How many times do we stop to consider that the news we attain via social media is proactively filtered by a technology corporation, whose financial viability depends on users needing the service more than they actually need the information it provides? Likewise Google (abetting the death of expertise via advertisement-fueled data) and Amazon (choking artists and creatives through market dominance) act as “gatekeepers” to modern knowledge, subtly manipulating access to make their own monopolistic grip tighter and more profitable.

Foer’s concerns about the assault of Big Tech on journalism are valid and urgent, even though one wishes he were a bit more fair-minded about the role of digital platforms in keeping larger media outlets accountable for their mistakes. The New Republic itself, for example, was nearly undone in the 1990s when its star reporter was exposed, by a fledgling online journal, as a serial liar (Foer somehow makes it through an entire book on journalism and technology without mentioning this episode).
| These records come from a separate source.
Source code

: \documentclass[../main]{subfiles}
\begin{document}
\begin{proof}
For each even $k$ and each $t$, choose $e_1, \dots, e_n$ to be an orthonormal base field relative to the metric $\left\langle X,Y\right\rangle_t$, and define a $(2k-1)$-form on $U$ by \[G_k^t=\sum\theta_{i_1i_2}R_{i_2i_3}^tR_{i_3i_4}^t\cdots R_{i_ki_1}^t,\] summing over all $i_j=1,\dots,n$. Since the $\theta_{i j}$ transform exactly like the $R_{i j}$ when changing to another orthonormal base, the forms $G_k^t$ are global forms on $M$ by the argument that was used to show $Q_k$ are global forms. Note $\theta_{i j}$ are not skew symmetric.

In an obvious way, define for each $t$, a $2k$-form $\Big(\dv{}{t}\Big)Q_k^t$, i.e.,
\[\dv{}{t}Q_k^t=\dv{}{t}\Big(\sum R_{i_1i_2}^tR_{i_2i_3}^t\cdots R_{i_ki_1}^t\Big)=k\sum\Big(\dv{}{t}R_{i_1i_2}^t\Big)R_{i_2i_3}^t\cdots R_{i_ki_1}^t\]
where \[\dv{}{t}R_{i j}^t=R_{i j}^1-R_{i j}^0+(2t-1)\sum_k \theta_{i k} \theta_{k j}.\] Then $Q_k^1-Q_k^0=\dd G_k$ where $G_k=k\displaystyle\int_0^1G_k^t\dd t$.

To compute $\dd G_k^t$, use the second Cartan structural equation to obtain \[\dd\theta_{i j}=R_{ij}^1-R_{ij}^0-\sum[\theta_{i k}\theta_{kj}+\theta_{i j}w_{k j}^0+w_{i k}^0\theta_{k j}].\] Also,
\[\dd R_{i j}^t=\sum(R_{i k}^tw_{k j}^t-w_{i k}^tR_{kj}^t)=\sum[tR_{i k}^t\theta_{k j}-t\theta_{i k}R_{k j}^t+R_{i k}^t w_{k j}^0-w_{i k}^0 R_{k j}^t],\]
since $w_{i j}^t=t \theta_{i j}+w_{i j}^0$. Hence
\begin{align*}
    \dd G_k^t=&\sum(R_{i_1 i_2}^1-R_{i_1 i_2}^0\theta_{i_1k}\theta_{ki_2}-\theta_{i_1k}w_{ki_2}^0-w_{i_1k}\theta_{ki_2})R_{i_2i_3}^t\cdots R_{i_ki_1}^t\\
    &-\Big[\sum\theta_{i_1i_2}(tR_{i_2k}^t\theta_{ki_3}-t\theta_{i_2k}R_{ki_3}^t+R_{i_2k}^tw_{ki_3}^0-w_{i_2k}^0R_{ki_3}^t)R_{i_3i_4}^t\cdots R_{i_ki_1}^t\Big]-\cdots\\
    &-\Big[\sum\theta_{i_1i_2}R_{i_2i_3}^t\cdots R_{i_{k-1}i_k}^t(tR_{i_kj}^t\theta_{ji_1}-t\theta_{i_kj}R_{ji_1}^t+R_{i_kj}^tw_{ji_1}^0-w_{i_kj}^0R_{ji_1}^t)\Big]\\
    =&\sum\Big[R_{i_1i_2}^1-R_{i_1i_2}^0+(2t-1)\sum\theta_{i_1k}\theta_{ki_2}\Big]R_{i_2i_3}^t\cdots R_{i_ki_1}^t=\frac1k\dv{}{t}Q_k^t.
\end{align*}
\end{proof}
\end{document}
I sympathize quite a bit with Foer’s nostalgia for the pre-internet information economy, but the relationship between media and the web is more complicated than that of sheep versus wolf.

Inhabiting a World with Cheap Words

The readers who will benefit most from the revelations in World without Mind are those who sense intuitively that something is “off” about the digital information economy but have a hard time expressing what that is.

Whereas books like Alan Jacobs’s How to Think [20 quotes | read TGC’s review] are more directly concentrated at the experience of online life and its challenges to personal reflection, World without Mind takes a broader view of the economic and cultural consequences of the click. Foer compares consumer awareness of Big Tech to consumer awareness of food. “Over the last two decades, readers have come to regard words as disposable goods,” Foer writes, likening the advent of cheap ideas to the ascent of fast food.

That’s a powerful analogy that Christians ought to take seriously. Stewardship of our minds isn’t less important than stewardship of our bodies. And if not everything we put in our mouths is created equal, than neither are things we consume with our brains. Followers of Jesus have an special moral obligation to be truth-thinkers and truth-tellers, and that obligation entails being aware of how digital technologies, and the companies that create them, shape our experience of the world through the internet.

We divine image-bearers are embodied creatures, which means there is spiritual significance to the physical and local that the ephemeral and instant can’t fully match. Perhaps those of us in a social media, Google, buy-with-one-click age should periodically pause to contemplate the fate of the boy who pulled too much of that magic string. Life looks bright and thrilling on a screen, and you don’t need to wait long for anything. But it’s the mundane, the un-shareable, and the dust-covered that often yield better joys and evoke fuller gratitude.